Five hundred and twenty-eight nephrologists from 45 countries completed the questionnaire; 42% reported occurrence of withdrawal in their unit in the past year, and 56% perceived that stopping life-prolonging treatment in terminally ill patients was allowed. Few respondents reported presence in their unit of protocols on withdrawal decision making (7%) or palliative care (10%) or the common involvement of a geriatrician in withdrawal decisions (10%). The majority stated that palliative care had not been part of their core curriculum (74%) and that they had not recently attended continuous medical education sessions on this topic (73%). Respondents from Eastern and Southern Europe had a 42 and 40% lower probability, respectively, of reporting withdrawal compared with those from North European countries.
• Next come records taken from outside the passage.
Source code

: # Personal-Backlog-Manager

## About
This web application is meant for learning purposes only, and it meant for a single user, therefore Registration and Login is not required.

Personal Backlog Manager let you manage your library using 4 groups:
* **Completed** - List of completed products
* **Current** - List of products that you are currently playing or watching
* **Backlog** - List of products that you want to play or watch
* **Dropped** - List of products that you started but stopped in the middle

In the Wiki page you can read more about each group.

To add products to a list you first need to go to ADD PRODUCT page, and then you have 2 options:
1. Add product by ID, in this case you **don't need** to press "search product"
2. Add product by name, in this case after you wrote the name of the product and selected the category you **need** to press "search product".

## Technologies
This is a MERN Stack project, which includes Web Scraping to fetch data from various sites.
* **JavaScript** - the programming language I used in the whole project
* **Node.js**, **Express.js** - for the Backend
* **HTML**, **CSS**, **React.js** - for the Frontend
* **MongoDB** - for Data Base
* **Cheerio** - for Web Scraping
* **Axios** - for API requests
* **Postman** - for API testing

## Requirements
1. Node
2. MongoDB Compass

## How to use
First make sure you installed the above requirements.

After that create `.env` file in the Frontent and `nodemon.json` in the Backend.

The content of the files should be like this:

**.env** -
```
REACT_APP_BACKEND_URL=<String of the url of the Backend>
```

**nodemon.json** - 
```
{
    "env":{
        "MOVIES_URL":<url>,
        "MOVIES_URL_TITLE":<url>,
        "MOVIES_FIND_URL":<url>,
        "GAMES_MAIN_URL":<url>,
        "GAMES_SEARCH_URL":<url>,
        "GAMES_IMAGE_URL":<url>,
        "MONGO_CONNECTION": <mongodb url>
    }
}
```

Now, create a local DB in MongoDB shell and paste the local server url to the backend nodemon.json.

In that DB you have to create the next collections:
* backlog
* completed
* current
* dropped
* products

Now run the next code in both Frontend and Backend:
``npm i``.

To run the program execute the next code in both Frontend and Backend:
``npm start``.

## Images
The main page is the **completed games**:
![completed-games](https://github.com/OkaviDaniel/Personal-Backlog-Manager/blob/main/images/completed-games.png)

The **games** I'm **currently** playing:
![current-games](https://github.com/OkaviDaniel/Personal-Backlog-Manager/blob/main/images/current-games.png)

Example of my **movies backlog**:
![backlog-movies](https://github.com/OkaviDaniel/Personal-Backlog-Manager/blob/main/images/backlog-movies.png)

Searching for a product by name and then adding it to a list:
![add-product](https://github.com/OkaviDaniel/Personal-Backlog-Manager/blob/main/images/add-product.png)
Working in a public centre [odds ratio (OR), 2.41; 95% confidence interval (CI), 1.36–4.25] and respondents' perception that stopping life-prolonging treatment in terminally ill patients was allowed (OR, 1.96; 95% CI, 1.23–3.12), that withdrawal decisions were commonly shared between doctor and patient (OR, 1.97; 95% CI, 1.26–3.08) and that palliative care was reimbursed (OR, 1.81; 95% CI, 1.16–2.83) increased the odds of reporting occurrence of withdrawal.

Conclusion

Reports of dialysis withdrawal occurrence varied between European countries. Occurrence reports were more likely if respondents worked in a public centre, if stopping life-prolonging treatments was perceived as allowed, if withdrawal decisions were considered shared between doctors and patients and if reimbursement of palliative care was believed to be in place. There is room for improvement regarding protocols on withdrawal and palliative care processes and regarding nephrologists' training and education on end-of-life care.